__Task to carry out__. Word for word, restate the listing that follows and leave out the images.

__Task data__.
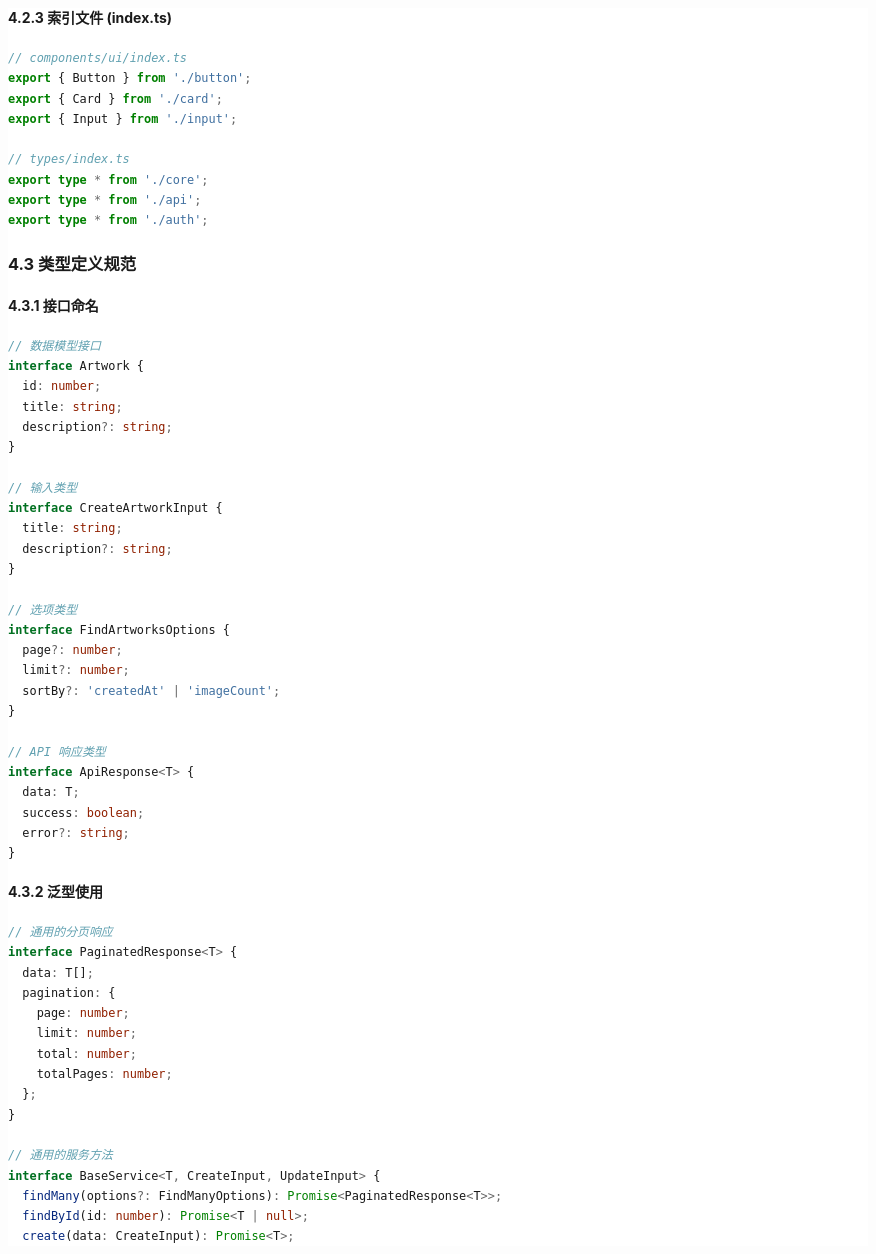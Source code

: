 
#### 4.2.3 索引文件 (index.ts)
```typescript
// components/ui/index.ts
export { Button } from './button';
export { Card } from './card';
export { Input } from './input';

// types/index.ts
export type * from './core';
export type * from './api';
export type * from './auth';
```

### 4.3 类型定义规范

#### 4.3.1 接口命名
```typescript
// 数据模型接口
interface Artwork {
  id: number;
  title: string;
  description?: string;
}

// 输入类型
interface CreateArtworkInput {
  title: string;
  description?: string;
}

// 选项类型
interface FindArtworksOptions {
  page?: number;
  limit?: number;
  sortBy?: 'createdAt' | 'imageCount';
}

// API 响应类型
interface ApiResponse<T> {
  data: T;
  success: boolean;
  error?: string;
}
```

#### 4.3.2 泛型使用
```typescript
// 通用的分页响应
interface PaginatedResponse<T> {
  data: T[];
  pagination: {
    page: number;
    limit: number;
    total: number;
    totalPages: number;
  };
}

// 通用的服务方法
interface BaseService<T, CreateInput, UpdateInput> {
  findMany(options?: FindManyOptions): Promise<PaginatedResponse<T>>;
  findById(id: number): Promise<T | null>;
  create(data: CreateInput): Promise<T>;
```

__Output for this exercise__.
Source code

: 
#### 4.2.3 索引文件 (index.ts)
```typescript
// components/ui/index.ts
export { Button } from './button';
export { Card } from './card';
export { Input } from './input';

// types/index.ts
export type * from './core';
export type * from './api';
export type * from './auth';
```

### 4.3 类型定义规范

#### 4.3.1 接口命名
```typescript
// 数据模型接口
interface Artwork {
  id: number;
  title: string;
  description?: string;
}

// 输入类型
interface CreateArtworkInput {
  title: string;
  description?: string;
}

// 选项类型
interface FindArtworksOptions {
  page?: number;
  limit?: number;
  sortBy?: 'createdAt' | 'imageCount';
}

// API 响应类型
interface ApiResponse<T> {
  data: T;
  success: boolean;
  error?: string;
}
```

#### 4.3.2 泛型使用
```typescript
// 通用的分页响应
interface PaginatedResponse<T> {
  data: T[];
  pagination: {
    page: number;
    limit: number;
    total: number;
    totalPages: number;
  };
}

// 通用的服务方法
interface BaseService<T, CreateInput, UpdateInput> {
  findMany(options?: FindManyOptions): Promise<PaginatedResponse<T>>;
  findById(id: number): Promise<T | null>;
  create(data: CreateInput): Promise<T>;
```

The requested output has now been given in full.